We have already seen how to store positive and negative integers, and fractional numbers. But our programs won’t only have numbers. Usually, they will also have text.
The representation of text has been one of the headaches of computing since its beginnings. We saw this when talking about Bytes and Char, text encoding was a real problem to solve from the first computers.
Characters or “letters” are a set of symbols we use to communicate. They are a fairly extensive set, including uppercase letters, lowercase letters, punctuation marks, and the digits of the decimal system itself.
Fortunately, we have largely overcome this, and you will almost never have to worry about it too much. But, it’s good for you to know how they are encoded and how to work with them (because you will surely need it at some point).
When talking about numbers, we could play with representation forms. In the end, it was a change of base. But when talking about characters, there is no other option but to use a translation table (THIS binary number corresponds to THIS letter).
So this was the problem they encountered when the first computers were beginning to be developed. They said, how big do I need that table to be? How many binary digits do I need?
And thus the ASCII table was born 👇
ASCII Representation
ASCII (American Standard Code for Information Interchange) is an encoding standard dating back to 1963, which assigns a unique integer to each character in the basic set of English characters.
Each ASCII character is represented by a 7-bit numeric value, allowing for a total of 128 different characters.
For example, the character ‘A’ has an ASCII value of 65, which is represented in binary as 01000001.
Extended ASCII table
The ASCII table was very limited in terms of characters. Fortunately, in computing it was already normal for a Byte to be 8 bits. Of these, ASCII only used 7 bits, so there were another 128 characters left to expand it.
The extended ASCII table is an extension of the ASCII standard that increases the number of characters to 256 (from 128 to 255). This includes additional characters such as accented letters, special symbols, letters and characters used in languages other than English (such as Spanish, French, German, among others).
The extended ASCII table is not a single official standard, but there are several variants that assign different characters to codes 128 to 255. Some of the most common variants are ISO 8859-1 (also known as Latin-1), ISO 8859-15 (Latin-9), Windows-1252, among others.
Unicode
As computing became more global, the ASCII character set (not even the extended version) proved insufficient to represent all the characters used in different languages and writing systems.
To address this limitation, Unicode was developed, an encoding standard that assigns a unique code to each character used in any language in the world.
For example, the character ’✓’ has a Unicode value of U+2713, which is represented in binary as 0010 0111 0001 0011
Unicode uses a 16-bit (or more) representation for each character, which allows the representation of a much wider set of characters.

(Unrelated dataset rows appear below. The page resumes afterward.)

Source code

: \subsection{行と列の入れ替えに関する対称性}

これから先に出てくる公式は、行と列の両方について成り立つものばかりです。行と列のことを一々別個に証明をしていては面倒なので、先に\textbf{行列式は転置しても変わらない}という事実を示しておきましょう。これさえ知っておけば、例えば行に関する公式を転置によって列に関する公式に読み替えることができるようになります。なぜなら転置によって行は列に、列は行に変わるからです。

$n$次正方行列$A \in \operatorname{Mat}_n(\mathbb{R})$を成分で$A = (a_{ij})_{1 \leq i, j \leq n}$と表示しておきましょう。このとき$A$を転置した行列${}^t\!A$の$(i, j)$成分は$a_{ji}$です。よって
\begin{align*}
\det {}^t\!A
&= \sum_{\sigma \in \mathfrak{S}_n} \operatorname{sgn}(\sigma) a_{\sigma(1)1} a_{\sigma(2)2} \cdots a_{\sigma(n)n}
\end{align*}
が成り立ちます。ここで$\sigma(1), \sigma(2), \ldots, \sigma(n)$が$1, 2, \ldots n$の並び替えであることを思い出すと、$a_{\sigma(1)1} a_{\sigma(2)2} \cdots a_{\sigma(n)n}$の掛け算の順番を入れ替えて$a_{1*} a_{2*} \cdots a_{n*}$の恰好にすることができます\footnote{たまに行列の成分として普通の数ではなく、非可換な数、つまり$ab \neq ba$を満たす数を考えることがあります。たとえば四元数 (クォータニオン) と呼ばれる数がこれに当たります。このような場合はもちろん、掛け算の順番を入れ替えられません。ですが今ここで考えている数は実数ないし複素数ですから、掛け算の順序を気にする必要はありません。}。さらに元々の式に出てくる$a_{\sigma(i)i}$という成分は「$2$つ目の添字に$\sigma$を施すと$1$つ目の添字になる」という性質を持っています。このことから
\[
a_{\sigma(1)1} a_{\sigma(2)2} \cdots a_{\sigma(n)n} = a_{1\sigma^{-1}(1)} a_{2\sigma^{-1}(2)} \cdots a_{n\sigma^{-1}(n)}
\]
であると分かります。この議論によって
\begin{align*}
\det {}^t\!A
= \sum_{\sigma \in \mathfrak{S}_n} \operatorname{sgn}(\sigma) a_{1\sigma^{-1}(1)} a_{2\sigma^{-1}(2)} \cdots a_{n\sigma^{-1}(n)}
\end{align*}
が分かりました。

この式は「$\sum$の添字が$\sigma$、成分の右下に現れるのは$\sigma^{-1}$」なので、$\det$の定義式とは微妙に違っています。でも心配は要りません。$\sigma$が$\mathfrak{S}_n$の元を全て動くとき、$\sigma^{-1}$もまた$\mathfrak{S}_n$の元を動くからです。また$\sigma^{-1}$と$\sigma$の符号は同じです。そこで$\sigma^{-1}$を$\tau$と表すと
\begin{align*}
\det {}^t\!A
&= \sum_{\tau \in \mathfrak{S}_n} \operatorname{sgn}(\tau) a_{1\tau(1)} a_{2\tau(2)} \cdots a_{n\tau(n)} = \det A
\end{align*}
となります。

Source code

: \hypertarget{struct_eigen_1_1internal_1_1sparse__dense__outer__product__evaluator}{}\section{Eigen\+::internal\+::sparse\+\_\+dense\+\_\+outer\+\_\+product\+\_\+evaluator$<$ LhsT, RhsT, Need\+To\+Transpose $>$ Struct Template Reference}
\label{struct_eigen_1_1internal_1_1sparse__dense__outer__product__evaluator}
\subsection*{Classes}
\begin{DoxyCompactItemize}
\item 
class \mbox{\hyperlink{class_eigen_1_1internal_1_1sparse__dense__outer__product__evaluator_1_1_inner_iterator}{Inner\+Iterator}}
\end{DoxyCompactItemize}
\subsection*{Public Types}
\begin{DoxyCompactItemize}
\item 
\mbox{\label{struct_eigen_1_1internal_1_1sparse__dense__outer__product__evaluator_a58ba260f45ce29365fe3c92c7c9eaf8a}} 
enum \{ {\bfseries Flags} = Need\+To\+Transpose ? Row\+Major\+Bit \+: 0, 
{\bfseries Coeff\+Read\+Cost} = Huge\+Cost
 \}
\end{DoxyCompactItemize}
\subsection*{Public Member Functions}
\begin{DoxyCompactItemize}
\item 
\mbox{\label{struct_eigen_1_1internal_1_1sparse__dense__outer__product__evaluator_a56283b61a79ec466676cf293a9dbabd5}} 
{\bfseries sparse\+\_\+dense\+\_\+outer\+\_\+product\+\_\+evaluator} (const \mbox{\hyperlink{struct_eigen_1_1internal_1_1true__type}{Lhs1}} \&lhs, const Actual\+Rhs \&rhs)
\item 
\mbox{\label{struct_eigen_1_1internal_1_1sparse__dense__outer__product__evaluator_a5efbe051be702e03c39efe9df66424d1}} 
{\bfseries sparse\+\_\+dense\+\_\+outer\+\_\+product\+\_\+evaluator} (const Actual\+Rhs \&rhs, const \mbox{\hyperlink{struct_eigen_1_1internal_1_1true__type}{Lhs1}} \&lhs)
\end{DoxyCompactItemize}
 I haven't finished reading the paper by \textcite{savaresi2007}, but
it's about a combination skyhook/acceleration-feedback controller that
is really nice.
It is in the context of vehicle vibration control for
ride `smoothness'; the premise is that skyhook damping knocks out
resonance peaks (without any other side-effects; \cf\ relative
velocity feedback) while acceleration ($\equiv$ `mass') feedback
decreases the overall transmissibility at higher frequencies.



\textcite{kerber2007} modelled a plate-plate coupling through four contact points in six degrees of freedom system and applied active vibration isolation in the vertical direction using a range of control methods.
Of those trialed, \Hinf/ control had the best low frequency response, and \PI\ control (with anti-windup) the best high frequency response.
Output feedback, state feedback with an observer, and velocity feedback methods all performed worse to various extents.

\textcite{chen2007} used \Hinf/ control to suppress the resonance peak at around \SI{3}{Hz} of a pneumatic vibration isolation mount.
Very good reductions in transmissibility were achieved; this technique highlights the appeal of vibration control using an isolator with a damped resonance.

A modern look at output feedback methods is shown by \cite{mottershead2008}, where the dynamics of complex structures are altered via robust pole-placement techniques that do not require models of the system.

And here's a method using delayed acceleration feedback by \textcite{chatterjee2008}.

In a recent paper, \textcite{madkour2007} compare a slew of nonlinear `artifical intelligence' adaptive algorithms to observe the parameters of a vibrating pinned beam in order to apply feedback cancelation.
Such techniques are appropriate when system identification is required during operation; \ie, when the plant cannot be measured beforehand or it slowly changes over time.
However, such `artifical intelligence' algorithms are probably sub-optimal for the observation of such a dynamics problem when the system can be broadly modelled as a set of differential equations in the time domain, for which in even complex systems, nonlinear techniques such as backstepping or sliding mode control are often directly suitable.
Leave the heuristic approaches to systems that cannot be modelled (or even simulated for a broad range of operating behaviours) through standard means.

For compatibility, the first 128 Unicode characters are identical to the ASCII character set.
Currently, the Unicode table has about 150 thousand encoded characters. That means we have also exhausted the 16 bits (which would go up to 65,536 characters). And this is where UTF comes into play.
UTF Encoding
Unicode and UTF (Unicode Transformation Format) are closely related, but they are different concepts:
Unicode: It is a character encoding standard that assigns a unique number to each character in almost all known writing systems in the world, including letters, numbers, symbols, and special characters. For example, the letter “A” has a unique number in Unicode, as does any other character you can imagine.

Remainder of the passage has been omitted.